Abstract

The atrioventricular duct is a complex heart defect. These anomalies represent 4% of congenital heart disease. The prevalence varies between 0.24/1000 to 0.31/1000 of births. It is the heart disease whose relationship to chromosomal abnormalities is the strongest, particularly the trisomy 21, which is associated in more than 20% of cases. Twenty-six years old, gravida2para 2, a living child. The first trimester ultrasound without abnormalities. A morphological ultrasound discovered a complex heart disease associating a complete CAV with almost single atrium and leakage of the atrioventricular valve. The karyotype is that of a trisomy 21. The therapeutic interruption of the pregnancy was refused with term delivery by vaginal route.

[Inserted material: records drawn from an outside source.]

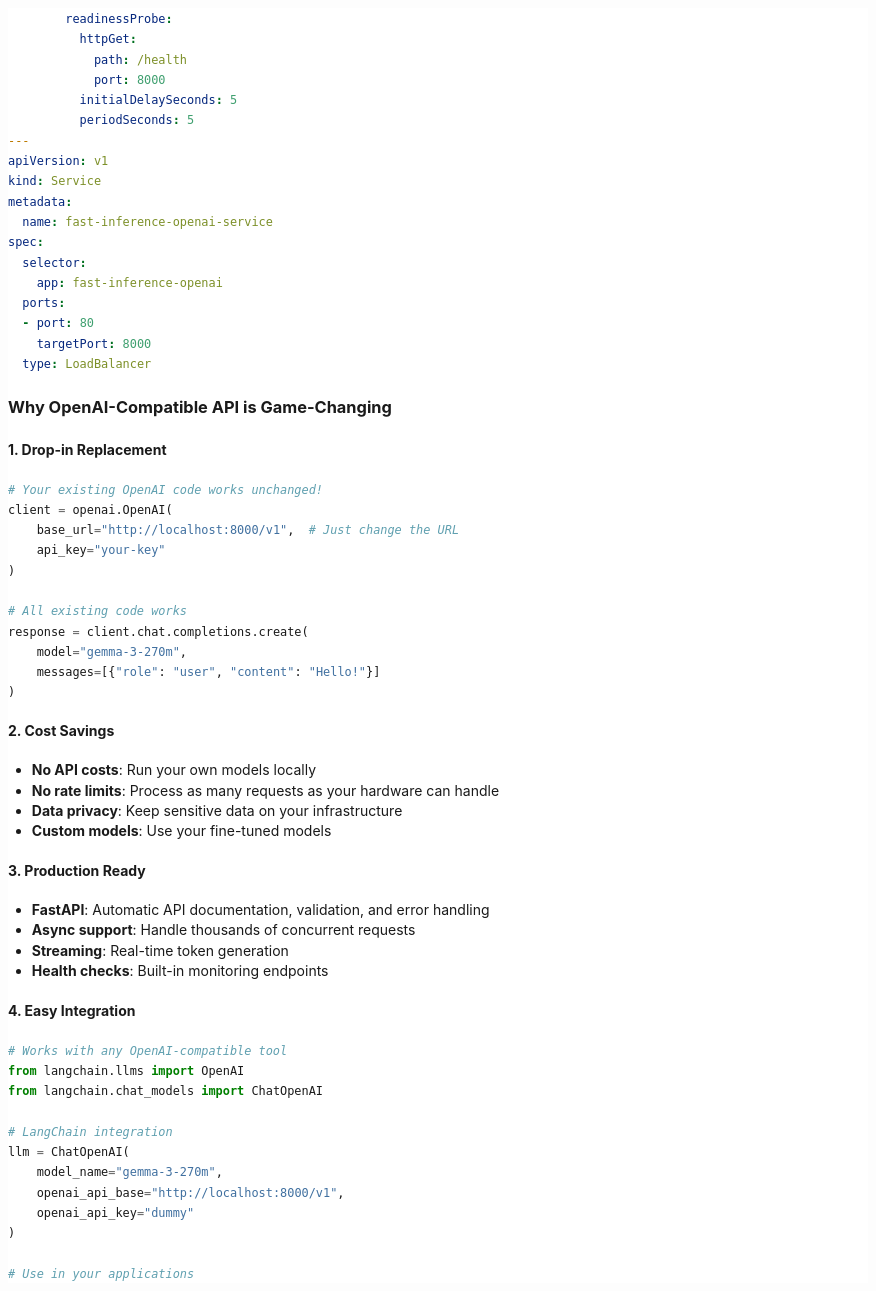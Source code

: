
 ```yaml
        readinessProbe:
          httpGet:
            path: /health
            port: 8000
          initialDelaySeconds: 5
          periodSeconds: 5
---
apiVersion: v1
kind: Service
metadata:
  name: fast-inference-openai-service
spec:
  selector:
    app: fast-inference-openai
  ports:
  - port: 80
    targetPort: 8000
  type: LoadBalancer
```

### Why OpenAI-Compatible API is Game-Changing

#### 1. **Drop-in Replacement**
```python
# Your existing OpenAI code works unchanged!
client = openai.OpenAI(
    base_url="http://localhost:8000/v1",  # Just change the URL
    api_key="your-key"
)

# All existing code works
response = client.chat.completions.create(
    model="gemma-3-270m",
    messages=[{"role": "user", "content": "Hello!"}]
)
```

#### 2. **Cost Savings**
- **No API costs**: Run your own models locally
- **No rate limits**: Process as many requests as your hardware can handle
- **Data privacy**: Keep sensitive data on your infrastructure
- **Custom models**: Use your fine-tuned models

#### 3. **Production Ready**
- **FastAPI**: Automatic API documentation, validation, and error handling
- **Async support**: Handle thousands of concurrent requests
- **Streaming**: Real-time token generation
- **Health checks**: Built-in monitoring endpoints

#### 4. **Easy Integration**
```python
# Works with any OpenAI-compatible tool
from langchain.llms import OpenAI
from langchain.chat_models import ChatOpenAI

# LangChain integration
llm = ChatOpenAI(
    model_name="gemma-3-270m",
    openai_api_base="http://localhost:8000/v1",
    openai_api_key="dummy"
)

# Use in your applications
```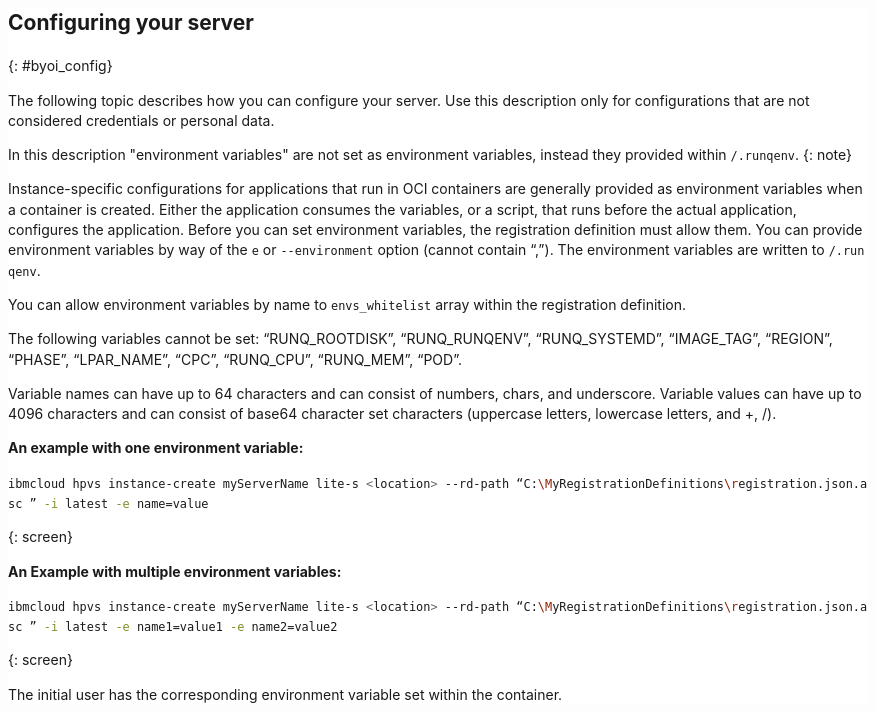 ## Configuring your server
{: #byoi_config}


The following topic describes how you can configure your server. Use this description only for configurations that are not considered credentials or personal data.


In this description "environment variables" are not set as environment variables, instead they provided within `/.runqenv`.
{: note}

Instance-specific configurations for applications that run in OCI containers are generally provided as environment variables when a container is created.
Either the application consumes the variables, or a script, that runs before the actual application,   configures the application.
Before you can set environment variables, the registration definition must allow them.
You can provide environment variables by way of the  `e` or `--environment` option (cannot contain “,”). The environment variables are written to `/.runqenv`.

You can allow environment variables by name to `envs_whitelist` array within the registration definition.

The following variables cannot be set: “RUNQ_ROOTDISK”, “RUNQ_RUNQENV”, “RUNQ_SYSTEMD”, “IMAGE_TAG”, “REGION”, “PHASE”, “LPAR_NAME”, “CPC”, “RUNQ_CPU”, “RUNQ_MEM”, “POD”.

Variable names can have up to 64 characters and can consist of numbers, chars, and underscore. Variable values can have up to 4096 characters and can consist of base64 character set characters (uppercase letters, lowercase letters, and +, /).

**An example with one environment variable:**
```sh
ibmcloud hpvs instance-create myServerName lite-s <location> --rd-path “C:\MyRegistrationDefinitions\registration.json.asc ” -i latest -e name=value
```
{: screen}

**An Example with multiple environment variables:**
```sh
ibmcloud hpvs instance-create myServerName lite-s <location> --rd-path “C:\MyRegistrationDefinitions\registration.json.asc ” -i latest -e name1=value1 -e name2=value2
```
{: screen}

The initial user has the corresponding environment variable set within the container.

The baby died at day 3 of life. Thirty-three years old G1P1, the ultrasound of the first trimester is without abnormality. On morphological echography: bilateral pyelic hypotonia, complex cardiac malformation of unbalanced CAV type in favor of the right side. The karyotype reveals a trisomy 21. The patient had a medical interruption of the pregnancy. Twenty-three years old, G1P1, pregnancy not followed. The first consultation at 33 weeks of amenorrhea, on ultrasound: biometric consistent with the term, aspect of complex heart disease with single ventricle, malposition of the large vessels and pulmonary stenosis. The evolution is marked by vaginal delivery at term. Birth weight 3500 grams. Apgar 8/9 TTE + CT angio on day 1: complete CAV, death on day 11. The atrioventricular duct is frequently associated with a chromosomal abnormality. It can be integrated into certain syndromic association. trisomy 21 being the most frequently found triploidy among them. Trisomy 18, Ellisvan–Creveld syndrome or Pallister–Hall syndrome are also frequently associated. The prognosis depends on the type of CAV, the presence of aneuploidy and the association of extracardiac abnormalities, hence the interest of antenatal screening.